Von Klaus Bachhuber, Oberschleißheim

Viel mitbekommen haben die Oberschleißheimer von ihrem neuen Bürgermeister noch nicht. Das erste Anzapfen, in Oberschleißheim beim Frühlingsfest unmittelbar nach dem Dienstantritt üblicherweise der erste große Auftritt des Neuen, entfiel wegen Corona wie jeder andere öffentliche Akt, mit einer Panne ist der Bürgermeister bislang nicht ins Gerede gekommen und parteipolitisch herrscht gerade absolute Waffenruhe.

Seine ersten hundert Tage hat der neu gewählte Bürgermeister Markus Böck von der CSU überwiegend auch im Wortsinn im Amt verbracht, nämlich im Rathaus.

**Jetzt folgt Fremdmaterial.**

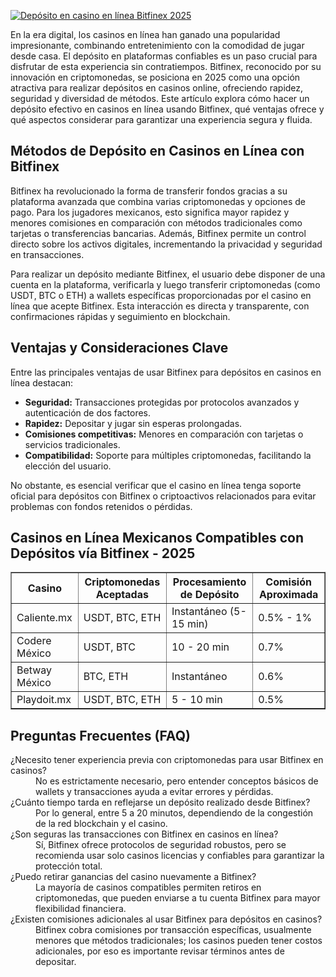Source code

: [![Depósito en casino en línea Bitfinex 2025](https://123-caf.pages.dev/gitsignup.png)](https://vrmoo.ru/Bt82HjjY)

<div>     <p>En la era digital, los casinos en línea han ganado una popularidad impresionante, combinando entretenimiento con la comodidad de jugar desde casa. El depósito en plataformas confiables es un paso crucial para disfrutar de esta experiencia sin contratiempos. Bitfinex, reconocido por su innovación en criptomonedas, se posiciona en 2025 como una opción atractiva para realizar depósitos en casinos online, ofreciendo rapidez, seguridad y diversidad de métodos. Este artículo explora cómo hacer un depósito efectivo en casinos en línea usando Bitfinex, qué ventajas ofrece y qué aspectos considerar para garantizar una experiencia segura y fluida.</p>      <h2>Métodos de Depósito en Casinos en Línea con Bitfinex</h2>   <p>Bitfinex ha revolucionado la forma de transferir fondos gracias a su plataforma avanzada que combina varias criptomonedas y opciones de pago. Para los jugadores mexicanos, esto significa mayor rapidez y menores comisiones en comparación con métodos tradicionales como tarjetas o transferencias bancarias. Además, Bitfinex permite un control directo sobre los activos digitales, incrementando la privacidad y seguridad en transacciones.</p>      <p>Para realizar un depósito mediante Bitfinex, el usuario debe disponer de una cuenta en la plataforma, verificarla y luego transferir criptomonedas (como USDT, BTC o ETH) a wallets específicas proporcionadas por el casino en línea que acepte Bitfinex. Esta interacción es directa y transparente, con confirmaciones rápidas y seguimiento en blockchain.</p>      <h2>Ventajas y Consideraciones Clave</h2>   <p>Entre las principales ventajas de usar Bitfinex para depósitos en casinos en línea destacan:</p>   <ul>     <li><strong>Seguridad:</strong> Transacciones protegidas por protocolos avanzados y autenticación de dos factores.</li>     <li><strong>Rapidez:</strong> Depositar y jugar sin esperas prolongadas.</li>     <li><strong>Comisiones competitivas:</strong> Menores en comparación con tarjetas o servicios tradicionales.</li>     <li><strong>Compatibilidad:</strong> Soporte para múltiples criptomonedas, facilitando la elección del usuario.</li>   </ul>   <p>No obstante, es esencial verificar que el casino en línea tenga soporte oficial para depósitos con Bitfinex o criptoactivos relacionados para evitar problemas con fondos retenidos o pérdidas.</p>      <h2>Casinos en Línea Mexicanos Compatibles con Depósitos vía Bitfinex - 2025</h2>   <table border="1" cellpadding="6" cellspacing="0" style="border-collapse: collapse; width:100%;">     <thead>       <tr>         <th>Casino</th>         <th>Criptomonedas Aceptadas</th>         <th>Procesamiento de Depósito</th>         <th>Comisión Aproximada</th>       </tr>     </thead>     <tbody>       <tr>         <td>Caliente.mx</td>         <td>USDT, BTC, ETH</td>         <td>Instantáneo (5-15 min)</td>         <td>0.5% - 1%</td>       </tr>       <tr>         <td>Codere México</td>         <td>USDT, BTC</td>         <td>10 - 20 min</td>         <td>0.7%</td>       </tr>       <tr>         <td>Betway México</td>         <td>BTC, ETH</td>         <td>Instantáneo</td>         <td>0.6%</td>       </tr>       <tr>         <td>Playdoit.mx</td>         <td>USDT, BTC, ETH</td>         <td>5 - 10 min</td>         <td>0.5%</td>       </tr>     </tbody>   </table>      <h2>Preguntas Frecuentes (FAQ)</h2>   <dl>     <dt>¿Necesito tener experiencia previa con criptomonedas para usar Bitfinex en casinos?</dt>     <dd>No es estrictamente necesario, pero entender conceptos básicos de wallets y transacciones ayuda a evitar errores y pérdidas.</dd>      <dt>¿Cuánto tiempo tarda en reflejarse un depósito realizado desde Bitfinex?</dt>     <dd>Por lo general, entre 5 a 20 minutos, dependiendo de la congestión de la red blockchain y el casino.</dd>      <dt>¿Son seguras las transacciones con Bitfinex en casinos en línea?</dt>     <dd>Sí, Bitfinex ofrece protocolos de seguridad robustos, pero se recomienda usar solo casinos licencias y confiables para garantizar la protección total.</dd>      <dt>¿Puedo retirar ganancias del casino nuevamente a Bitfinex?</dt>     <dd>La mayoría de casinos compatibles permiten retiros en criptomonedas, que pueden enviarse a tu cuenta Bitfinex para mayor flexibilidad financiera.</dd>      <dt>¿Existen comisiones adicionales al usar Bitfinex para depósitos en casinos?</dt>     <dd>Bitfinex cobra comisiones por transacción específicas, usualmente menores que métodos tradicionales; los casinos pueden tener costos adicionales, por eso es importante revisar términos antes de depositar.</dd>   </dl> </div>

"Fluch und Segen" sieht er in der Corona-bedingten Sondersituation zum Amtsantritt. Einerseits vermisse er "das Repräsentieren, draußen bei den Leuten zu sein" extrem, sagt er. Andererseits habe er sich so zum Start quasi nur auf die Schreibtischarbeit und das Einfinden in die Verwaltungsabläufe konzentrieren können.

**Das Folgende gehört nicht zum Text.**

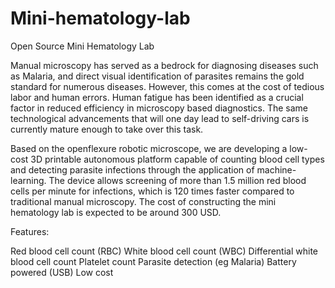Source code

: # Mini-hematology-lab
Open Source Mini Hematology Lab

Manual microscopy has served as a bedrock for diagnosing diseases such as Malaria, and direct visual identification of parasites remains the gold standard for numerous diseases. However, this comes at the cost of tedious labor and human errors. Human fatigue has been identified as a crucial factor in reduced efficiency in microscopy based diagnostics. The same technological advancements that will one day lead to self-driving cars is currently mature enough to take over this task.

Based on the openflexure robotic microscope, we are developing a low-cost 3D printable autonomous platform capable of counting blood cell types and detecting parasite infections through the application of machine-learning. The device allows screening of more than 1.5 million red blood cells per minute for infections, which is 120 times faster compared to traditional manual microscopy. The cost of constructing the mini hematology lab is expected to be around 300 USD.

Features:

Red blood cell count (RBC)
White blood cell count (WBC)
Differential white blood cell count
Platelet count
Parasite detection (eg Malaria)
Battery powered (USB)
Low cost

Böck hat nie dem Geneinderat angehört

Und das ist bei ihm nötiger als bei vielen anderen neuen Kollegen gewesen. Böck hat nie dem Gemeinderat angehört, als Polizist keine Schlüsselerfahrung für einen Kommunalpolitiker mitgebracht - und ist überhaupt erst mitten im Wahlkampf erstmals in der Ortspolitik in Erscheinung getreten.

"Am Reintasten werde ich noch einige Zeit sein", räumt er selbst ein. Dennoch fühle er sich nach der ersten Wegmarke von hundert Tagen "super angekommen". Wie erwartet, sei es "brutal viel Büroarbeit", aber darauf habe er sich eingestellt gehabt. In und mit der Gemeindeverwaltung funktioniere es "super", schwärmt er. Zunächst durch Corona isoliert, habe er mittlerweile auch "schon wichtige Gespräche führen können", wodurch sich die einzelnen Themen und Aufgaben immer weiter erschlössen. "Die Puzzleteile finden zusammen", umreißt er es, "eines baut auf dem anderen auf."

Die Aufgaben, die er auf seinem Schreibtisch hat, lesen sich nur unwesentlich anders als in der Hundert-Tage-Bilanz seines Amtsvorgängers Christian Kuchlbauer (Freie Wähler) vor sechs Jahren. Für die Realisierung der beiden ausstehenden Wohn- und Geschäftsblöcke zur Abrundung der neuen Ortsmitte, 2014 schon akut, habe es "sehr schnell" Gespräche gegeben, berichtet Böck. Jetzt sei er "fest überzeugt, dass dies das erste Projekt ist, das in meiner Amtszeit umgesetzt wird".

Auch die Realisierung eines neuen Gewerbegebiets und der Wohnbebauung an Kreuzacker und Schäferanger, Themen bereits 2014, haben den Bürgermeister schon umgetrieben. "Beim Gewerbegebiet müssen wir anpacken", stellt er klar, damit müsse endlich die Einnahmesituation der Gemeinde aufgebessert werden.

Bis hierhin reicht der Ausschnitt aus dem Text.